Abstract
The endo–exo problem lies at the heart of statistical identification in many fields of science, and is often plagued by spurious strong-and-long memory due to improper treatment of trends, shocks and shifts in the data. A class of models that has shown to be useful in discerning exogenous and endogenous activity is the Hawkes process. This class of point processes has enjoyed great recent popularity and rapid development within the quantitative finance literature, with particular focus on the study of market microstructure and high frequency price fluctuations. We show that there are important lessons from older fields like time series and econometrics that should also be applied in financial point process modelling. In particular, we emphasize the importance of appropriately treating trends and shocks for the identification of the strength and length of memory in the system. We exploit the powerful Expectation Maximization algorithm and objective statistical criteria (BIC) to select the flexibility of the deterministic background intensity.

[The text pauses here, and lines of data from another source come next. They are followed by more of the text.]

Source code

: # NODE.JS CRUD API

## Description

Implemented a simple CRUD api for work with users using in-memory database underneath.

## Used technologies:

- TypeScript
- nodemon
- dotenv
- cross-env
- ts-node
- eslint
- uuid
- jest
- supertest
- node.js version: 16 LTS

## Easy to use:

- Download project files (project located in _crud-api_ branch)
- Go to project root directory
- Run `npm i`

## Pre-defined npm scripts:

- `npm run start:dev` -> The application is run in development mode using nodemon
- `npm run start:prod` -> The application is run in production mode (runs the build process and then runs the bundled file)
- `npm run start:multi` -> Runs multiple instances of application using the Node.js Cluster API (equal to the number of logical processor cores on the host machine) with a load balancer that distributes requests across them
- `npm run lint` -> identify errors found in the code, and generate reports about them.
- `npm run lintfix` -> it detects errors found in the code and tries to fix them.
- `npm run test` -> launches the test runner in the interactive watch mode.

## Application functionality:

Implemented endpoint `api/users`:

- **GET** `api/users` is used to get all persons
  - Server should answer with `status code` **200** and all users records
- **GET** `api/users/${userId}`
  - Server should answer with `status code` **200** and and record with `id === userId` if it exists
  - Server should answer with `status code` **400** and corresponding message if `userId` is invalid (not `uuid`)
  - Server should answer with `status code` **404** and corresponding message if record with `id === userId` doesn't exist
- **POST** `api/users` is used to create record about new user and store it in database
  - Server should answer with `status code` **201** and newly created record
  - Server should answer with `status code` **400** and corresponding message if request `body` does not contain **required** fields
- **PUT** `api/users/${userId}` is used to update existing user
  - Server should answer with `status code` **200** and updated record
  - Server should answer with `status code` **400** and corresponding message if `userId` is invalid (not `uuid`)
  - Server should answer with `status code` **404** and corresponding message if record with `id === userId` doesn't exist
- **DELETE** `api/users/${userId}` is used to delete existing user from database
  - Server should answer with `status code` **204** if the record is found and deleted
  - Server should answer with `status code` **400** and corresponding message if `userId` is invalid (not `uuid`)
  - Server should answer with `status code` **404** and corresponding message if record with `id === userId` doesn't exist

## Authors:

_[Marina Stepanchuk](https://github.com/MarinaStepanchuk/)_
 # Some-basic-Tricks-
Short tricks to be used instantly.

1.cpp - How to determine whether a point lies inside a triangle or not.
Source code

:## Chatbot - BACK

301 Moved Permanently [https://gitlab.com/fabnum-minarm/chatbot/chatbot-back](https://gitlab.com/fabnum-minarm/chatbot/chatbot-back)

With these methods, we strongly reject the hypothesis that the considered financial markets are critical at univariate and bivariate microstructural levels.
Disclosure statement
No potential conflict of interest was reported by the authors.
ORCID
Spencer Wheatley http://orcid.org/0000-0002-5668-0215
Notes
1 Deterministic trends vs. stochastic fluctuations, inhomogeneity vs. clustering, heterogeneity (diversity) vs. coupling/contagion, independent/spontaneous activity vs. dependent/triggered activity, etc.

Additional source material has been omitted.